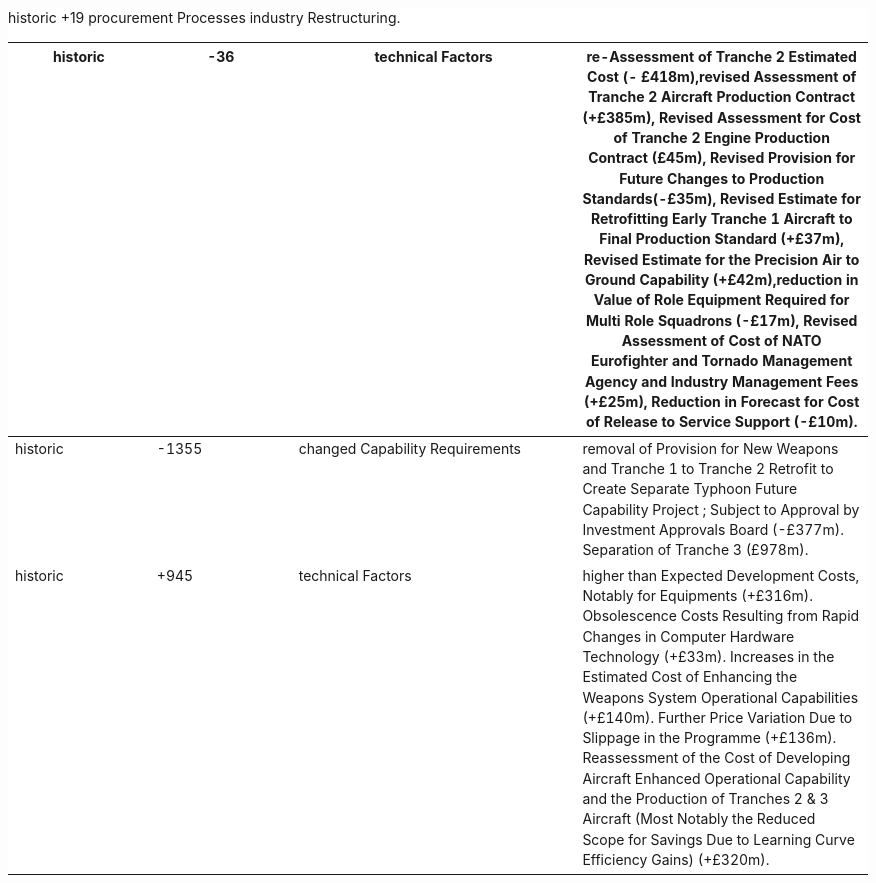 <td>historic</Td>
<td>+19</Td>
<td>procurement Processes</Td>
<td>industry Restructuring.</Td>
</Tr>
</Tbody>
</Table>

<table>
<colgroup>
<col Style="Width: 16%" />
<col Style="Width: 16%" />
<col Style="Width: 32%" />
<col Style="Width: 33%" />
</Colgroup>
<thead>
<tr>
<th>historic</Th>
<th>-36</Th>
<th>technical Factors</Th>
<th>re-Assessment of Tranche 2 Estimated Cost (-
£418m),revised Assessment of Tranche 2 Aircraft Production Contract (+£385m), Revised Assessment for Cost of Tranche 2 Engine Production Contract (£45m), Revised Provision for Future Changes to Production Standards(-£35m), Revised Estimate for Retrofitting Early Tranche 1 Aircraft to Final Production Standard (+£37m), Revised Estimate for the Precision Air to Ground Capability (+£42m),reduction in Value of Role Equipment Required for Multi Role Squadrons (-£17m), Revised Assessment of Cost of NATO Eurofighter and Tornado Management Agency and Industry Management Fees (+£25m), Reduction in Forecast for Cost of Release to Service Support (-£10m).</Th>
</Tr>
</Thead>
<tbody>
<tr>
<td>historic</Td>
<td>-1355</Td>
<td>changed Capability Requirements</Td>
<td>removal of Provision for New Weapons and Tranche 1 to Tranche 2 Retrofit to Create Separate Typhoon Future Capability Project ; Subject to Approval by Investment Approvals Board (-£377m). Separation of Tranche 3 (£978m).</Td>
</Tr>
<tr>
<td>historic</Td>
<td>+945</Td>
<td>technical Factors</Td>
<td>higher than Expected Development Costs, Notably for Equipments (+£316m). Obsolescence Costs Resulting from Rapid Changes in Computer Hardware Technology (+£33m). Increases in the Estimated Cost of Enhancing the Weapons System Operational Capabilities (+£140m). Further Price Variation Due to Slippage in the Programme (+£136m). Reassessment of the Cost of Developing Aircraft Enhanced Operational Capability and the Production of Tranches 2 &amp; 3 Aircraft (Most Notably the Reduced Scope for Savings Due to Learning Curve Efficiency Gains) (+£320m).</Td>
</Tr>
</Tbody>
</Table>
...
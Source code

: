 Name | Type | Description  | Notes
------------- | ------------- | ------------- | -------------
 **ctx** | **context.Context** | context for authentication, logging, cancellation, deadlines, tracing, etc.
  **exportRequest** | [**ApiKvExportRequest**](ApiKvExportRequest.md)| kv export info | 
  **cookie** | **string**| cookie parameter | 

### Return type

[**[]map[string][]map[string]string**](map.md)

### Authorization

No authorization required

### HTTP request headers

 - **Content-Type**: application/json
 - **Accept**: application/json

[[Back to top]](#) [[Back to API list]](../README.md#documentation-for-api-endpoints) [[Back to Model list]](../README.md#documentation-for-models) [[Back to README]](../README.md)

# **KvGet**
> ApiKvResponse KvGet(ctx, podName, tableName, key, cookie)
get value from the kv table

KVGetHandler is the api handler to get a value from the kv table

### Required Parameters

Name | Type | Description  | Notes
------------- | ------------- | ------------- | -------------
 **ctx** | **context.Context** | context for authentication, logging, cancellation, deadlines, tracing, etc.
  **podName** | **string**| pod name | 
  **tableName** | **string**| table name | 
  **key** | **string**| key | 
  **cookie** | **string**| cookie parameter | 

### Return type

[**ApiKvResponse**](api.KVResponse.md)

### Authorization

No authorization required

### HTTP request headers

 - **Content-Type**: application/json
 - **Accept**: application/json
---
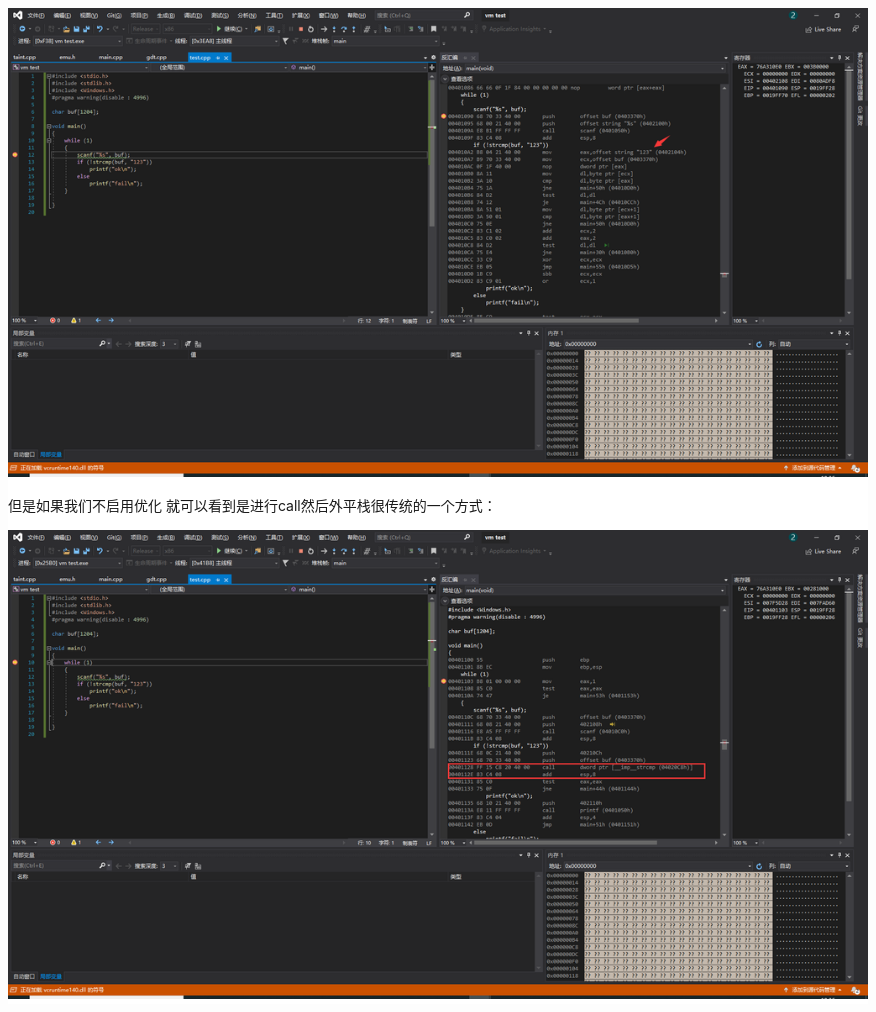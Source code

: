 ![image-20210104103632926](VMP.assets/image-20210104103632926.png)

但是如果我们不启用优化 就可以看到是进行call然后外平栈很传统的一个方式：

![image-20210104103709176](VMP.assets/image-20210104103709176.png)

Task brief =
Tell how many lines in the data include the string "podName". Reply with the number and no other text.

Output for this exercise =
2